When it comes to increasing conversions on your web forms, there is one rule above all; the shorter, the better.
Website owners and designers should always remember that a form is an interruption in a journey to achieve some other goal. Other than people like me, not many users fill out a form for the sake of it, and the longer the form, the bigger the obstruction.
As Luke Wroblewski (who quite literally wrote the book on web form design) says ‘every question you ask someone within a Web form forces them to decide what you are asking, come up with an answer, and then enter their answer into the affordance (form input) you have provided. Removing a question removes all of these considerations.’
So for each question that you ask there is a three stage thought process that goes into entering into your form. Though most of us will do this in a matter of seconds, this amount of time is still infinitely more than if the question had not been asked. The amount of time spent in this process is also increased if it is not immediately apparent what you are asking.
Take the example of Expedia. In their booking form, there was an optional field on the site under ‘Name’, which was ‘Company’. This field was confusing some customers, who filled out the ‘Company’ field with their bank name and then went on to enter the address of their bank, rather than their home address, in the address field. When it came to the address verification to process the credit card information, it failed because it was not the registered address of credit card holder. So Expedia’s response was to remove that optional field. The result? Form completion increased, leading to an extra $12 million dollars in profit a year.
There must therefore be absolute clarity in what you are asking your users to input. There is also a secondary thought process that your users may go through, and this is why you are asking for certain information, especially if it does not seem immediately relevant to what the user is trying to achieve.

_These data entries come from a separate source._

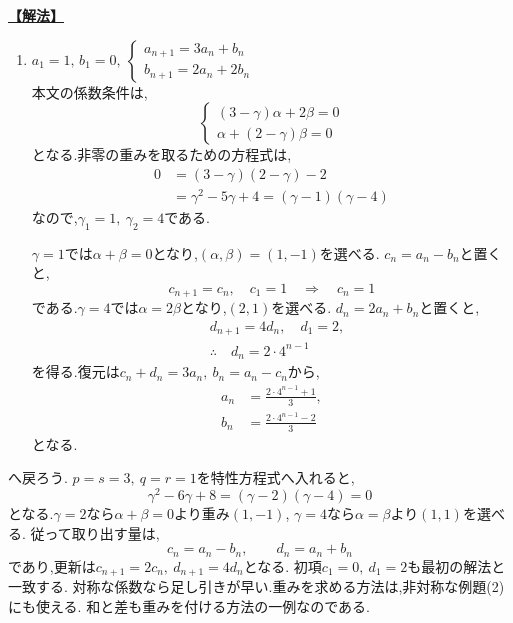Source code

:     \noindent \hyperlink{book:example-system-1:problem:2}{\textbf{【解法】}}\par\nobreak
    \begin{enumerate}[start=2,label=(\arabic*),parsep=3pt,format=\bookitemlink{example-system-1}{solution}{problem}]
      \item $\displaystyle a_1=1,\,b_1=0,\ \begin{cases}a_{n+1}=3a_n+b_n\\ b_{n+1}=2a_n+2b_n\end{cases}$\\
          本文の係数条件は,
          \[
            \begin{cases}
              (3-\gamma)\alpha+2\beta=0\\
              \alpha+(2-\gamma)\beta=0
            \end{cases}
          \]
          となる.非零の重みを取るための方程式は,
          \begin{align*}
            0&=(3-\gamma)(2-\gamma)-2\\
            &=\gamma^2-5\gamma+4=(\gamma-1)(\gamma-4)
          \end{align*}
          なので,$\gamma_1=1,\ \gamma_2=4$である.

          $\gamma=1$では$\alpha+\beta=0$となり,$(\alpha,\beta)=(1,-1)$を選べる.
          $c_n=a_n-b_n$と置くと,
          \[
            c_{n+1}=c_n,\quad c_1=1
            \quad\Longrightarrow\quad c_n=1
          \]
          である.$\gamma=4$では$\alpha=2\beta$となり,$(2,1)$を選べる.
          $d_n=2a_n+b_n$と置くと,
          \[
            \begin{aligned}
              &d_{n+1}=4d_n,\quad d_1=2,\\
              &\therefore\quad d_n=2\cdot4^{n-1}
            \end{aligned}
          \]
          を得る.復元は$c_n+d_n=3a_n,\ b_n=a_n-c_n$から,
          \begin{align*}
            a_n&=\frac{2\cdot4^{n-1}+1}{3},\\
            b_n&=\frac{2\cdot4^{n-1}-2}{3}
          \end{align*}
          となる.
    \end{enumerate}

    へ戻ろう.
    $p=s=3,\ q=r=1$を特性方程式へ入れると,
    \[
      \gamma^2-6\gamma+8=(\gamma-2)(\gamma-4)=0
    \]
    となる.$\gamma=2$なら$\alpha+\beta=0$より重み$(1,-1)$,
    $\gamma=4$なら$\alpha=\beta$より$(1,1)$を選べる.
    従って取り出す量は,
    \[
      c_n=a_n-b_n,\qquad d_n=a_n+b_n
    \]
    であり,更新は$c_{n+1}=2c_n,\ d_{n+1}=4d_n$となる.
    初項$c_1=0,\ d_1=2$も最初の解法と一致する.
    対称な係数なら足し引きが早い.重みを求める方法は,非対称な例題(2)にも使える.
    和と差も重みを付ける方法の一例なのである.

For instance, if a user is asked their mobile number in the process of signing up, then the user may ask themselves a series of questions about why this information is needed. Are you going to send them marketing texts? Will you pass on their phone number to third parties? Or is it just so you can contact them in case of an order change?
Take the above sign up form on a popular pet website. They get bonus points for explaining why they ask for a phone number, but negative marks for asking for a date of birth without letting the user know why. What are they going to use this information for? Is it possible that a third party could get hold of this information in conjunction with my card details and use them for nefarious means? Probably not, but it would hurt to either explain why they are asking for this information. The eagle eyed among you will also notice that is not a required field, so why not just dispense with it completely?
What are the consequences of asking for less information, other than increased conversion on your forms? Surely the quality of the conversions will be reduced? Well, not necessarily. Imagescape reduced their Contact Us form from 11 fields down to 4, and saw a 120% increase in submitted forms. You can find the full report here, which also states that the quality of the conversions was not affected by removing these fields. If you feel an overwhelming urge to get a fuller picture of your registered users, then you can always ask for this information at a later stage. Social networking sites do this regularly, asking for ‘top ups’ in information each time you login, or prompting you to complete your online profile.
So when considering your form, always keep sight of what your users will be thinking as they enter details into the form. If the information is not completely necessary for you as a business immediately or you cannot give your users a compelling reason to provide the information, get rid of it.